*DATASET*.

+===+

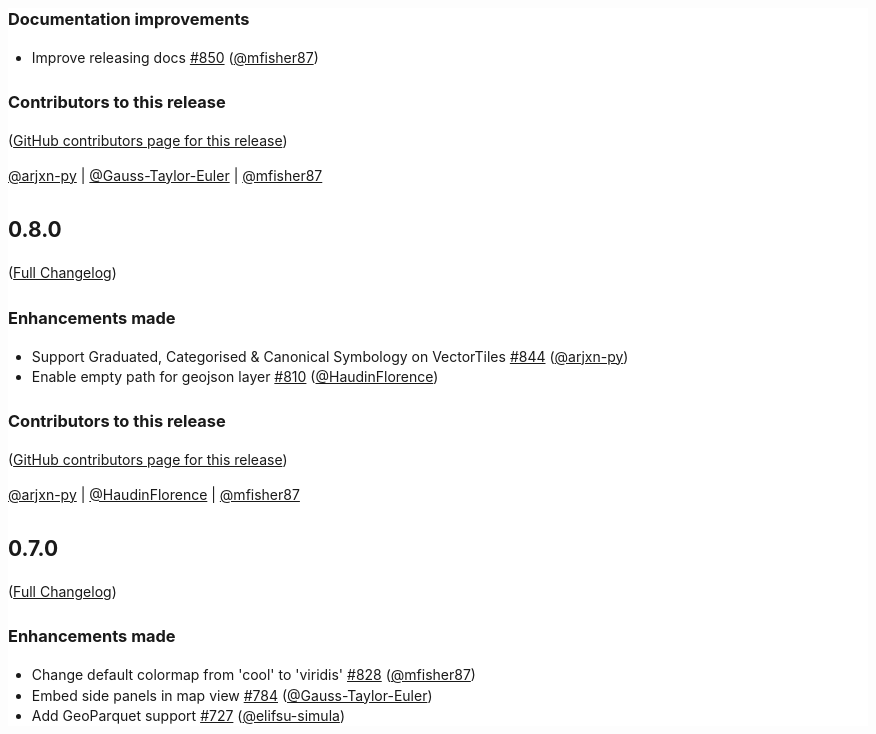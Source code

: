 ### Documentation improvements

- Improve releasing docs [#850](https://github.com/geojupyter/jupytergis/pull/850) ([@mfisher87](https://github.com/mfisher87))

### Contributors to this release

([GitHub contributors page for this release](https://github.com/geojupyter/jupytergis/graphs/contributors?from=2025-08-06&to=2025-08-13&type=c))

[@arjxn-py](https://github.com/search?q=repo%3Ageojupyter%2Fjupytergis+involves%3Aarjxn-py+updated%3A2025-08-06..2025-08-13&type=Issues) | [@Gauss-Taylor-Euler](https://github.com/search?q=repo%3Ageojupyter%2Fjupytergis+involves%3AGauss-Taylor-Euler+updated%3A2025-08-06..2025-08-13&type=Issues) | [@mfisher87](https://github.com/search?q=repo%3Ageojupyter%2Fjupytergis+involves%3Amfisher87+updated%3A2025-08-06..2025-08-13&type=Issues)

## 0.8.0

([Full Changelog](https://github.com/geojupyter/jupytergis/compare/@jupytergis/base@0.7.0...8582f4c4604ea79801f86fc5f5f601ea5fee9771))

### Enhancements made

- Support Graduated, Categorised & Canonical Symbology on VectorTiles [#844](https://github.com/geojupyter/jupytergis/pull/844) ([@arjxn-py](https://github.com/arjxn-py))
- Enable empty path for geojson layer [#810](https://github.com/geojupyter/jupytergis/pull/810) ([@HaudinFlorence](https://github.com/HaudinFlorence))

### Contributors to this release

([GitHub contributors page for this release](https://github.com/geojupyter/jupytergis/graphs/contributors?from=2025-08-01&to=2025-08-06&type=c))

[@arjxn-py](https://github.com/search?q=repo%3Ageojupyter%2Fjupytergis+involves%3Aarjxn-py+updated%3A2025-08-01..2025-08-06&type=Issues) | [@HaudinFlorence](https://github.com/search?q=repo%3Ageojupyter%2Fjupytergis+involves%3AHaudinFlorence+updated%3A2025-08-01..2025-08-06&type=Issues) | [@mfisher87](https://github.com/search?q=repo%3Ageojupyter%2Fjupytergis+involves%3Amfisher87+updated%3A2025-08-01..2025-08-06&type=Issues)

## 0.7.0

([Full Changelog](https://github.com/geojupyter/jupytergis/compare/@jupytergis/base@0.6.2...4d0075ac0bde0b4fdd9e22b0ca62453f17a7be30))

### Enhancements made

- Change default colormap from 'cool' to 'viridis' [#828](https://github.com/geojupyter/jupytergis/pull/828) ([@mfisher87](https://github.com/mfisher87))
- Embed side panels in map view [#784](https://github.com/geojupyter/jupytergis/pull/784) ([@Gauss-Taylor-Euler](https://github.com/Gauss-Taylor-Euler))
- Add GeoParquet support [#727](https://github.com/geojupyter/jupytergis/pull/727) ([@elifsu-simula](https://github.com/elifsu-simula))
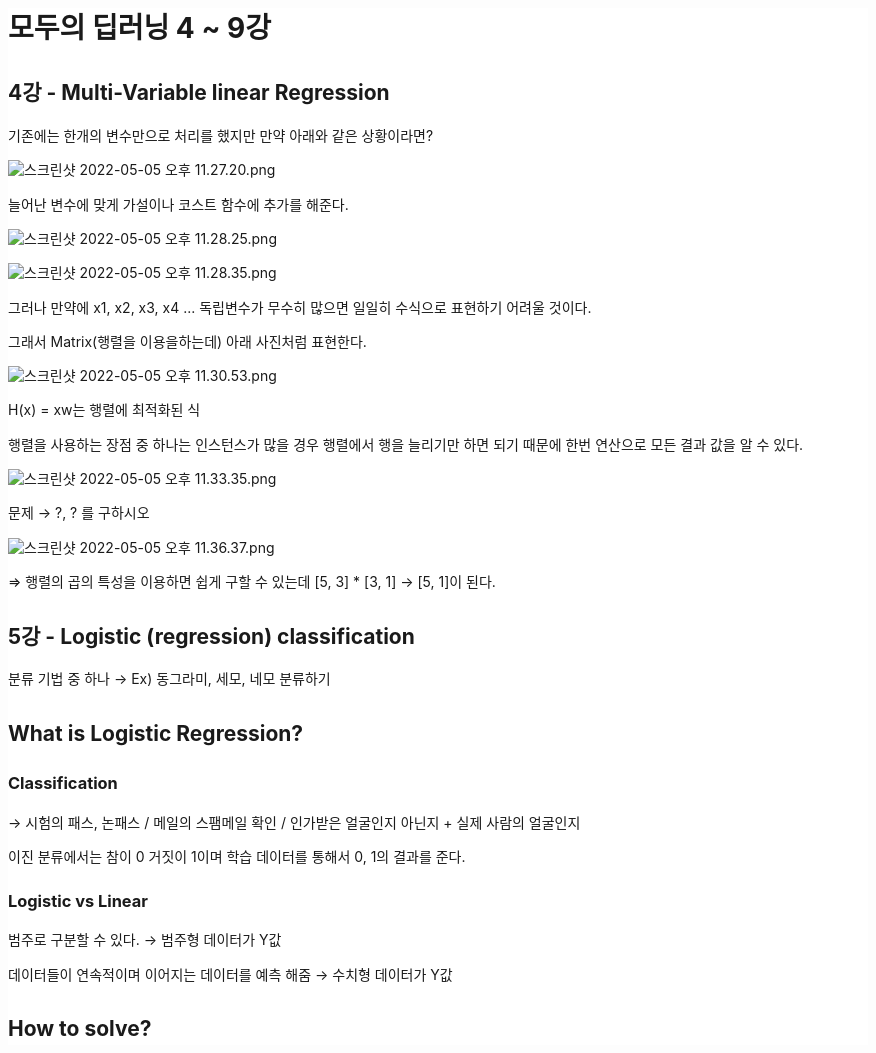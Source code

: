 # 모두의 딥러닝 4 ~ 9강

## 4강 - Multi-Variable linear Regression

기존에는 한개의 변수만으로 처리를 했지만 만약 아래와 같은 상황이라면?

![스크린샷 2022-05-05 오후 11.27.20.png](%E1%84%86%E1%85%A9%E1%84%83%E1%85%AE%E1%84%8B%E1%85%B4%20%E1%84%83%E1%85%B5%E1%86%B8%E1%84%85%E1%85%A5%E1%84%82%E1%85%B5%E1%86%BC%204%20~%209%E1%84%80%E1%85%A1%E1%86%BC%20446a318f8ca7462ca1ca2ef7f23037c4/%E1%84%89%E1%85%B3%E1%84%8F%E1%85%B3%E1%84%85%E1%85%B5%E1%86%AB%E1%84%89%E1%85%A3%E1%86%BA_2022-05-05_%E1%84%8B%E1%85%A9%E1%84%92%E1%85%AE_11.27.20.png)

늘어난 변수에 맞게 가설이나 코스트 함수에 추가를 해준다.

![스크린샷 2022-05-05 오후 11.28.25.png](%E1%84%86%E1%85%A9%E1%84%83%E1%85%AE%E1%84%8B%E1%85%B4%20%E1%84%83%E1%85%B5%E1%86%B8%E1%84%85%E1%85%A5%E1%84%82%E1%85%B5%E1%86%BC%204%20~%209%E1%84%80%E1%85%A1%E1%86%BC%20446a318f8ca7462ca1ca2ef7f23037c4/%E1%84%89%E1%85%B3%E1%84%8F%E1%85%B3%E1%84%85%E1%85%B5%E1%86%AB%E1%84%89%E1%85%A3%E1%86%BA_2022-05-05_%E1%84%8B%E1%85%A9%E1%84%92%E1%85%AE_11.28.25.png)

![스크린샷 2022-05-05 오후 11.28.35.png](%E1%84%86%E1%85%A9%E1%84%83%E1%85%AE%E1%84%8B%E1%85%B4%20%E1%84%83%E1%85%B5%E1%86%B8%E1%84%85%E1%85%A5%E1%84%82%E1%85%B5%E1%86%BC%204%20~%209%E1%84%80%E1%85%A1%E1%86%BC%20446a318f8ca7462ca1ca2ef7f23037c4/%E1%84%89%E1%85%B3%E1%84%8F%E1%85%B3%E1%84%85%E1%85%B5%E1%86%AB%E1%84%89%E1%85%A3%E1%86%BA_2022-05-05_%E1%84%8B%E1%85%A9%E1%84%92%E1%85%AE_11.28.35.png)

그러나 만약에 x1, x2, x3, x4 ... 독립변수가 무수히 많으면 일일히 수식으로 표현하기 어려울 것이다.

그래서 Matrix(행렬을 이용을하는데) 아래 사진처럼 표현한다.

![스크린샷 2022-05-05 오후 11.30.53.png](%E1%84%86%E1%85%A9%E1%84%83%E1%85%AE%E1%84%8B%E1%85%B4%20%E1%84%83%E1%85%B5%E1%86%B8%E1%84%85%E1%85%A5%E1%84%82%E1%85%B5%E1%86%BC%204%20~%209%E1%84%80%E1%85%A1%E1%86%BC%20446a318f8ca7462ca1ca2ef7f23037c4/%E1%84%89%E1%85%B3%E1%84%8F%E1%85%B3%E1%84%85%E1%85%B5%E1%86%AB%E1%84%89%E1%85%A3%E1%86%BA_2022-05-05_%E1%84%8B%E1%85%A9%E1%84%92%E1%85%AE_11.30.53.png)

H(x) = xw는 행렬에 최적화된 식 

행렬을 사용하는 장점 중 하나는 인스턴스가 많을 경우 행렬에서 행을 늘리기만 하면 되기 때문에 한번 연산으로 모든 결과 값을 알 수 있다.

![스크린샷 2022-05-05 오후 11.33.35.png](%E1%84%86%E1%85%A9%E1%84%83%E1%85%AE%E1%84%8B%E1%85%B4%20%E1%84%83%E1%85%B5%E1%86%B8%E1%84%85%E1%85%A5%E1%84%82%E1%85%B5%E1%86%BC%204%20~%209%E1%84%80%E1%85%A1%E1%86%BC%20446a318f8ca7462ca1ca2ef7f23037c4/%E1%84%89%E1%85%B3%E1%84%8F%E1%85%B3%E1%84%85%E1%85%B5%E1%86%AB%E1%84%89%E1%85%A3%E1%86%BA_2022-05-05_%E1%84%8B%E1%85%A9%E1%84%92%E1%85%AE_11.33.35.png)

문제 → ?, ? 를 구하시오

![스크린샷 2022-05-05 오후 11.36.37.png](%E1%84%86%E1%85%A9%E1%84%83%E1%85%AE%E1%84%8B%E1%85%B4%20%E1%84%83%E1%85%B5%E1%86%B8%E1%84%85%E1%85%A5%E1%84%82%E1%85%B5%E1%86%BC%204%20~%209%E1%84%80%E1%85%A1%E1%86%BC%20446a318f8ca7462ca1ca2ef7f23037c4/%E1%84%89%E1%85%B3%E1%84%8F%E1%85%B3%E1%84%85%E1%85%B5%E1%86%AB%E1%84%89%E1%85%A3%E1%86%BA_2022-05-05_%E1%84%8B%E1%85%A9%E1%84%92%E1%85%AE_11.36.37.png)

⇒ 행렬의 곱의 특성을 이용하면 쉽게 구할 수 있는데 [5, 3] * [3, 1] → [5, 1]이 된다.

## 5강 - Logistic (regression) classification

분류 기법 중 하나 → Ex) 동그라미, 세모, 네모 분류하기

## What is Logistic Regression?

### Classification

→ 시험의 패스, 논패스 / 메일의 스팸메일 확인 / 인가받은 얼굴인지 아닌지 + 실제 사람의 얼굴인지

이진 분류에서는 참이 0 거짓이 1이며 학습 데이터를 통해서 0, 1의 결과를 준다.

### Logistic vs Linear

범주로 구분할 수 있다. → 범주형 데이터가 Y값

데이터들이 연속적이며 이어지는 데이터를 예측 해줌 → 수치형 데이터가 Y값

## How to solve?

+===+

*EXERCISE DIRECTIONS*. Count every line of the records that holds "this". State the number, nothing else.

*SOLUTION BELOW*. 4